John Bantin has been a full-time professional diving writer and underwater photographer since 1990. He makes around 300 dives each year testing diving equipment.
CONSOLES MARES MISSION
COMMITTING ONE EYE TO THE VIEW inside a DSLR camera during a dive can mean that things like keeping the other eye on depth and time become a bit tricky. It's OK if you have all the data there, with a gas-integrated computer on your wrist beside the camera. Otherwise it means rigging a pressure gauge to be seen at a glance, or you have to keep reaching for it. So I'm not a great fan of consoles, but some divers are. It's quite appealing to have all your gauges in one place, even if it does look like the instrument panel of a Wessex helicopter at the end of your high-pressure hose. However, it all depends on the design of the console. Some years ago I was sent a Mares Mission 3 console that was big and brutal enough for a French-Canadian to use as a seal club. It was called the Mission 3 because it had pressure gauge, depth gauge and compass mounted together, but it wasn't pleasant. The normally stylish designers at Mares had another think about this ugly piece of kit and redesigned it. So don't confuse the modern Mission 3 with what went before it.
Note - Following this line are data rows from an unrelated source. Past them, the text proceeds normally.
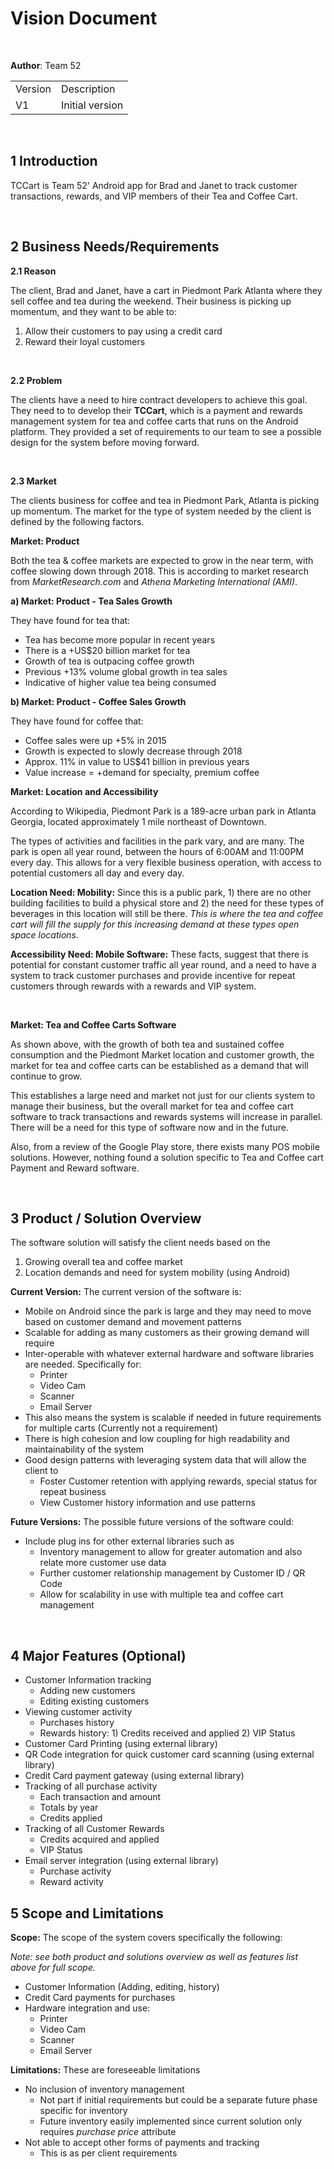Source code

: # Vision Document

<br/>

**Author**: Team 52
<table>
<tr>
<td>Version</td><td>Description</td>
</tr>
<tr>
<td>V1</td><td>Initial version</td>
</tr>
</table>


<br/>

## 1 Introduction


TCCart is Team 52' Android app for Brad and Janet to track customer transactions, rewards, and VIP members of their Tea and Coffee Cart. 

<br/>

## 2 Business Needs/Requirements


**2.1 Reason**

The client, Brad and Janet, have a cart in Piedmont Park Atlanta where they sell coffee and tea during the weekend. Their business is picking up momentum, and they want to be able to:

1. Allow their customers to pay using a credit card 
2. Reward their loyal customers

<br/>

**2.2 Problem**

The clients have a need to hire contract developers to achieve this goal. They need to to develop their **TCCart**, which is a payment and rewards management system for tea and coffee carts that runs on the Android platform. They provided a set of requirements to our team to see a possible design for the system before moving forward. 

<br/>

**2.3 Market**

The clients business for coffee and tea in Piedmont Park, Atlanta is picking up momentum. The market for the type of system needed by the client is defined by the following factors.

**Market: Product**

Both the tea & coffee markets are expected to grow in the near term, with coffee slowing down through 2018. This is according to market research from *MarketResearch.com* and *Athena Marketing International (AMI)*.

**a) Market: Product - Tea Sales Growth**

They have found for tea that:

- Tea has become more popular in recent years
- There is a +US$20 billion market for tea
- Growth of tea is outpacing coffee growth
- Previous +13% volume global growth in tea sales
- Indicative of higher value tea being consumed


**b) Market: Product - Coffee Sales Growth**

They have found for coffee that:

- Coffee sales were up +5% in 2015
- Growth is expected to slowly decrease through 2018
- Approx. 11% in value to US$41 billion in previous years
- Value increase = +demand for specialty, premium coffee

**Market: Location and Accessibility**

According to Wikipedia, Piedmont Park  is a 189-acre urban park in Atlanta Georgia, located approximately 1 mile northeast of Downtown.

The types of activities and facilities in the park vary, and are many. The park is open all year round, between the hours of 6:00AM and 11:00PM every day. This allows for a very flexible business operation, with access to potential customers all day and every day.


**Location Need: Mobility:** Since this is a public park, 1) there are no other building facilities to build a physical store and  2) the need for these types of beverages in this location will still be there. *This is where the tea and coffee cart will fill the supply for this increasing demand at these types open space locations.*


**Accessibility Need: Mobile Software:** These facts, suggest that there is potential for constant customer traffic all year round, and a need to have a system to track customer purchases and provide incentive for repeat customers through rewards with a rewards and VIP system.

<br/>

**Market: Tea and Coffee Carts Software**

As shown above, with the growth of both tea and sustained coffee consumption and the Piedmont Market location and customer growth, the market for tea and coffee carts can be established as a demand that will continue to grow. 

This establishes a large need and market not just for our clients system to manage their business, but the overall market for tea and coffee cart software to track transactions and rewards systems will increase in parallel. There will be a need for this type of software now and in the future.

Also, from a review of the Google Play store, there exists many POS mobile solutions. However, nothing found a  solution specific to Tea and Coffee cart Payment and Reward software.

<br/>

## 3 Product / Solution Overview

The software solution will satisfy the client needs based on the 

1. Growing overall tea and coffee market
2. Location demands and need for system mobility (using Android)

**Current Version:** The current version of the software is:

- Mobile on Android since the park is large and they may need to move based on customer demand and movement patterns
- Scalable for adding as many customers as their growing demand will require
- Inter-operable with whatever external hardware and software libraries are needed. Specifically for:
	- Printer
	- Video Cam
	- Scanner
	- Email Server
- This also means the system is scalable if needed in future requirements for multiple carts (Currently not a requirement)
- There is high cohesion and low coupling for high readability and maintainability of the system
- Good design patterns with leveraging system data that will allow the client to
	- Foster Customer retention with applying rewards, special status for repeat business
	- View Customer history information and use patterns 

**Future Versions:** The possible future versions of the software could:

- Include plug ins for other external libraries such as
	- Inventory management to allow for greater automation and also relate more customer use data
	- Further customer relationship management by Customer ID / QR Code
	- Allow for scalability in use with multiple tea and coffee cart management

<br/>

## 4 Major Features (Optional)


- Customer Information tracking 
	- Adding new customers
	- Editing existing customers
- Viewing customer activity
	- Purchases history
	- Rewards history: 1) Credits received and applied 2) VIP Status
- Customer Card Printing (using external library)
- QR Code integration for quick customer card scanning (using external library)
- Credit Card payment gateway (using external library)
- Tracking of all purchase activity
	- Each transaction and amount
	- Totals by year
	- Credits applied
- Tracking of all Customer Rewards
	- Credits acquired and applied
	- VIP Status
- Email server integration (using external library)
	- Purchase activity
	- Reward activity

## 5 Scope and Limitations


**Scope:** The scope of the system covers specifically the following:


*Note: see both product and solutions overview as well as features list above for full scope.*

- Customer Information (Adding, editing, history)
- Credit Card payments for purchases
- Hardware integration and use:
	- Printer
	- Video Cam
	- Scanner
	- Email Server


**Limitations:** These are foreseeable limitations

- No inclusion of inventory management
	- Not part if initial requirements but could be a separate future phase specific for inventory
	- Future inventory easily implemented since current solution only requires *purchase price* attribute
- Not able to accept other forms of payments and tracking
	- This is as per client requirements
STILL SPORTING THREE INSTRUMENTS, it is now a slimline, ergonomic, dare I say sexy item. It's almost a pleasure to pick it up and take a compass bearing through its sight glass, or check remaining breathing-gas pressure. The mechanical depth-gauge has a maximum depth needle that can be useful, provided you remember to reset it to zero before the dive. Not only that, but it has three eyelets designed into it for attaching a clip, and also a rather neat swivelling clip. Any one of these allows you to hook it to a D-ring so that it can be seen at a glance. The Mission 3 is also available with the Mares Puck computer instead of a mechanical depth-gauge, and the Mission 2 is simplified in that it doesn't have the conventional compass. There is even a Mission 2C, which employs a compass instead of a depth-gauge. The compass in every case is set at around 45? to the main console instruments. The Mission 1 is simply a pressure gauge, but again it has the built-in clips that allow you to stow it where you can find it easily.